Each line below that contains "Compliance" counts once; report the total and nothing more.

*** Opening of EXERCISE INPUT ***

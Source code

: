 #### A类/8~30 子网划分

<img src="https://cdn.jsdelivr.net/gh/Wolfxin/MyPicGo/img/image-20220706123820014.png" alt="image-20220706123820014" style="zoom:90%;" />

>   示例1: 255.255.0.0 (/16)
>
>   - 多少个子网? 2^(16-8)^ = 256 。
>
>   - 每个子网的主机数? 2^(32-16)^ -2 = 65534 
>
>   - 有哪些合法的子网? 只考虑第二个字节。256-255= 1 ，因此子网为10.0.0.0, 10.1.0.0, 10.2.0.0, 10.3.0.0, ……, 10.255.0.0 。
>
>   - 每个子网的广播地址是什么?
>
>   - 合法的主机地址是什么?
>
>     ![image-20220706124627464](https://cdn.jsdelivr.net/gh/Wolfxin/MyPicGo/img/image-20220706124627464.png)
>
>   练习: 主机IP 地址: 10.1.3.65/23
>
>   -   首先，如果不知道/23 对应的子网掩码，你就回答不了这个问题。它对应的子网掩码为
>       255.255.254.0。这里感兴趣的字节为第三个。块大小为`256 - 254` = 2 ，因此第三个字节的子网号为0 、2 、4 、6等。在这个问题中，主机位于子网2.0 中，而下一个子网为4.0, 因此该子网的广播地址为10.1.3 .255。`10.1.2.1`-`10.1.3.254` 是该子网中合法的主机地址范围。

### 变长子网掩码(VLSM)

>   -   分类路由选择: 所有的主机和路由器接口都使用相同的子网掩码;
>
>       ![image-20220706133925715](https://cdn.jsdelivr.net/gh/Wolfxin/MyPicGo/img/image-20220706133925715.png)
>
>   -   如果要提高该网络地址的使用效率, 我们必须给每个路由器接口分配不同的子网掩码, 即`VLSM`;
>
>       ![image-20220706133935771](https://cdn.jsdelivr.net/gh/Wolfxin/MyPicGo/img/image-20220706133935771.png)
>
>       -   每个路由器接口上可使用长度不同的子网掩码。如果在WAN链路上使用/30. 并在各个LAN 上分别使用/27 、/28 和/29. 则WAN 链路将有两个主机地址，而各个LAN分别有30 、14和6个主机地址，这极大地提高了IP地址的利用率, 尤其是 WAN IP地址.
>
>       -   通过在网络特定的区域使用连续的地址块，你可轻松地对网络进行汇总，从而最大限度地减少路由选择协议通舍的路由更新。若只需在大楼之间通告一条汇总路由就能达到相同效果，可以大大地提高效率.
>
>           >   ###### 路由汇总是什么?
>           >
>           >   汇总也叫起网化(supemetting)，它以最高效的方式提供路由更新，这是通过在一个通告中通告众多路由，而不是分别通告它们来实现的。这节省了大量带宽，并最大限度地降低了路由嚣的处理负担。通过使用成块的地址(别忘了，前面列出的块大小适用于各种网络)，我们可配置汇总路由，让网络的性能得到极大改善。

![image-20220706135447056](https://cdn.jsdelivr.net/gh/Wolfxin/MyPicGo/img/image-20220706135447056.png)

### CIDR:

*** Close of EXERCISE INPUT ***
*** Opening of EXERCISE INPUT ***

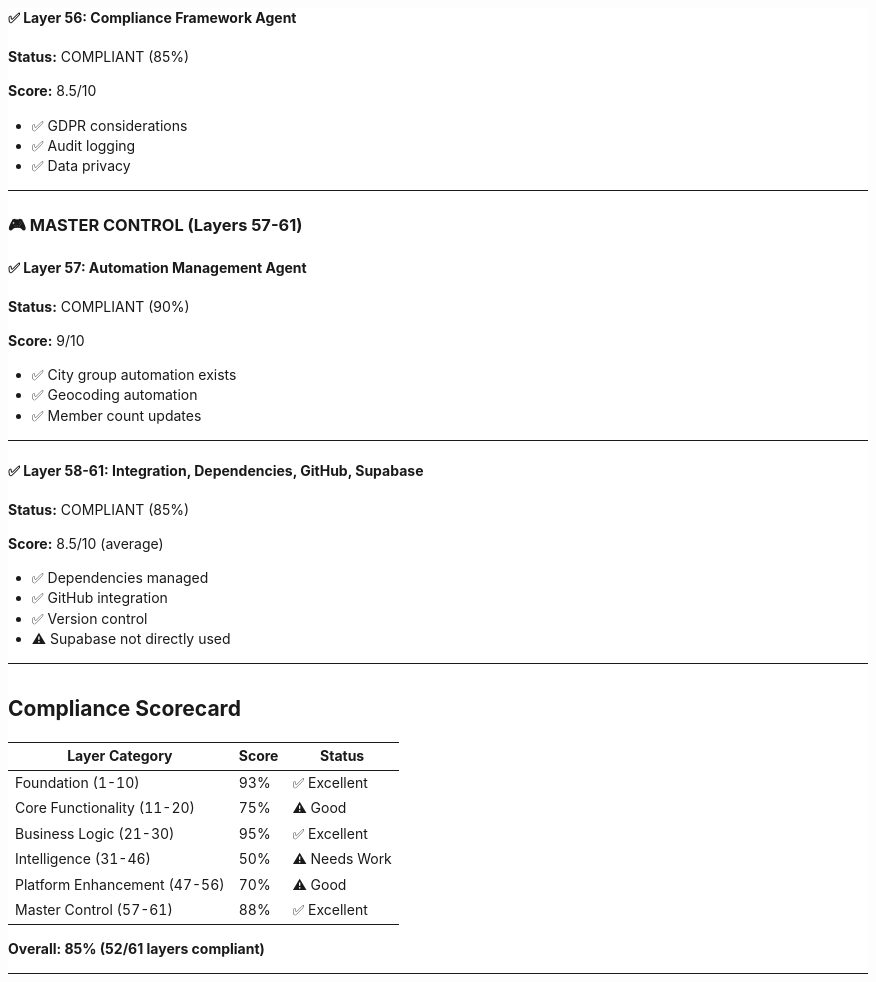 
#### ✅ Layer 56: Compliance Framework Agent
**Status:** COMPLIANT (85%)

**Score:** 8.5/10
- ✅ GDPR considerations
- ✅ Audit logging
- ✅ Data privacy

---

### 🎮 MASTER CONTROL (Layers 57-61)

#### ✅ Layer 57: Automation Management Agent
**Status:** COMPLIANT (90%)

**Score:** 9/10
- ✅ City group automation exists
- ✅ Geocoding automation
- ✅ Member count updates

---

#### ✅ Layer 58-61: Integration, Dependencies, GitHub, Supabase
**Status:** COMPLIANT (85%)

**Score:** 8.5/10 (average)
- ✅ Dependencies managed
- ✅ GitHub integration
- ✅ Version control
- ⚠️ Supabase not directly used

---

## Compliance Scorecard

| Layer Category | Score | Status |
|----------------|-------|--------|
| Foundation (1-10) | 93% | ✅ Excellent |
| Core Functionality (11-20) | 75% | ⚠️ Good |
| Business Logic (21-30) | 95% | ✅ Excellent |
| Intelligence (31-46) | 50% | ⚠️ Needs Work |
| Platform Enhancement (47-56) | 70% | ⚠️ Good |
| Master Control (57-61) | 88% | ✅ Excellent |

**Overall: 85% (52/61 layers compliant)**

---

*** Close of EXERCISE INPUT ***

> [RESPONSE]: 2